On Sunday, an explosion rocked an Israeli bus near the central bus station in Tel Aviv, killing one person and injuring about 21 others. It was not immediately clear what caused the explosion.


* N'DJAMENA, Chad -- The presidents of Sudan and Chad agreed to set up joint border patrols following complaints from Chad that violence in Sudan's Darfur region has spilled over onto its territory, Chadian state radio reported.

The two leaders met in the town of Geneina in Darfur, the area of western Sudan where fighting has forced more than a million people from their homes and created what the United Nations says is now the world's worst humanitarian crisis.

The Sudanese president, Lt. Gen. Omar Hassan Bashir and his counterpart in Chad, Idriss Deby, also agreed to create a joint security commission and another group to assess damage caused by cross-border raids, the state broadcaster said.
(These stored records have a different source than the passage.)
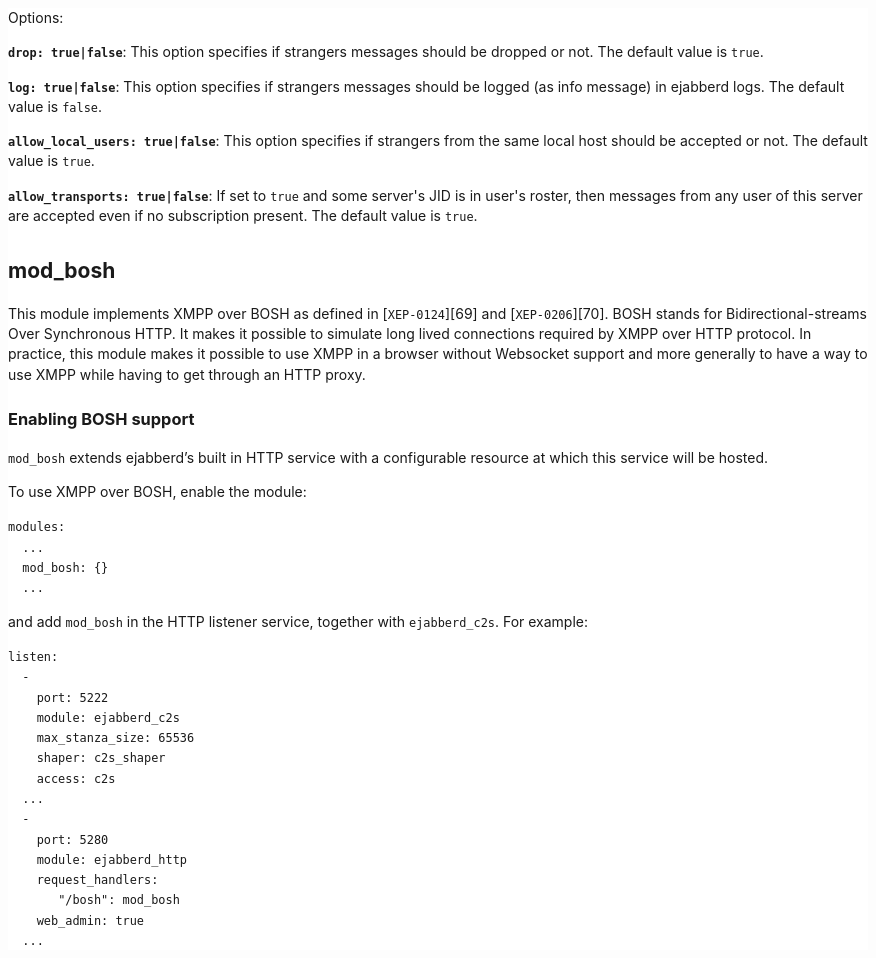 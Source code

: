 Options:

**`drop: true|false`**:   This option specifies if strangers messages should
be dropped or not. The default value is `true`.

**`log: true|false`**:   This option specifies if strangers messages should
be logged (as info message) in ejabberd logs. The default value is `false`.

**`allow_local_users: true|false`**:   This option specifies if strangers from
the same local host should be accepted or not. The default value is `true`.

**`allow_transports: true|false`**:   If set to `true` and some server's JID
is in user's roster, then messages from any user of this server are
accepted even if no subscription present. The default value is `true`.

## mod_bosh

This module implements XMPP over BOSH as defined in [`XEP-0124`][69] and [`XEP-0206`][70]. BOSH stands for
Bidirectional-streams Over Synchronous HTTP. It makes it possible to simulate long lived connections required by XMPP
over HTTP protocol. In practice, this module makes it possible to use XMPP in a browser without Websocket support and
more generally to have a way to use XMPP while having to get through an HTTP proxy.

### Enabling BOSH support

`mod_bosh` extends ejabberd’s built in HTTP service with a configurable resource at which this service will be hosted.

To use XMPP over BOSH, enable the module:

	modules:
	  ...
	  mod_bosh: {}
	  ...

and add `mod_bosh` in the HTTP listener service, together with `ejabberd_c2s`. For example:

	listen:
	  -
	    port: 5222
	    module: ejabberd_c2s
	    max_stanza_size: 65536
	    shaper: c2s_shaper
	    access: c2s
	  ...
	  -
	    port: 5280
	    module: ejabberd_http
	    request_handlers:
	       "/bosh": mod_bosh
	    web_admin: true
	  ...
* CARACAS, Venezuela -- Venezuela's constitution does not explicitly bar President Hugo Chavez from running for immediate reelection if he loses an August referendum, but the Supreme Court will clarify this point, the court's president was quoted as saying.
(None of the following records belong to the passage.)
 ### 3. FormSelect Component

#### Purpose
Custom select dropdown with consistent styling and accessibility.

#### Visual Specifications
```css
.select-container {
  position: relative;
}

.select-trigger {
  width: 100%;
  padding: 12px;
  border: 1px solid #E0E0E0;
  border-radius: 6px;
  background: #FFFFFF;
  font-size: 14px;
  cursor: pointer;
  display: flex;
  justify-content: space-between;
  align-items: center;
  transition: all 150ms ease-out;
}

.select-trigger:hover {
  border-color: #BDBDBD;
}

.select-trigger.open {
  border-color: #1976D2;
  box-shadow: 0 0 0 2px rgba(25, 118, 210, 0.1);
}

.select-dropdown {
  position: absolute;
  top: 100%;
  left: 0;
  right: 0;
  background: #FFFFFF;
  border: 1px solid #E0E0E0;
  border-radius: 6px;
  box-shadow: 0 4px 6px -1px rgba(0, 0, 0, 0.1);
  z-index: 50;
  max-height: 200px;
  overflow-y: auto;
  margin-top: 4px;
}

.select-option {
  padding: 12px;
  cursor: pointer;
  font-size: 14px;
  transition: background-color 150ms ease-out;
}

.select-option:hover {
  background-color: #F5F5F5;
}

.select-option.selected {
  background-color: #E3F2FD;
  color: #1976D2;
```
Ivan Rincon's comments, published in an interview with the Caracas daily El Nacional, added further confusion to a fierce debate over the reelection issue between Chavez's supporters and opponents.

Facing an Aug. 15 recall vote on his tenure, Chavez said this week that if he were voted out, he could immediately run again in presidential elections within a month.


* KANDAHAR, Afghanistan -- Taliban rebels attacked two military checkpoints, triggering fighting that left four people dead in southern Afghanistan, officials said.

The violence underscored the poor security in the region ahead of presidential elections set for Oct. 9. Suspected Taliban rebels have launched repeated attacks, despite the presence of 20,000 U.S.-led forces.

In the bloodiest battle, about 50 insurgents armed with assault rifles and machine guns attacked an Afghan militia checkpoint in the Spinboldak district of Kandahar province late Friday.


* INTROD, Italy -- In a major gesture toward Russian Orthodox Christians, Pope John Paul II will return a revered icon that the Vatican has held for three decades, the Vatican said.

The announcement, made while John Paul was vacationing in this Alpine hamlet near France, came as a surprise, although the Vatican has been talking about a return since Russian President Vladimir Putin visited the Vatican in November.

The icon of the Mother of God of Kazan usually hangs in John Paul's private chapel.

* BRUSSELS -- Belgian police said they had made two arrests at Brussels' main airport, and local television reported that the suspects were Sudanese members of Osama bin Laden's al Qaeda movement.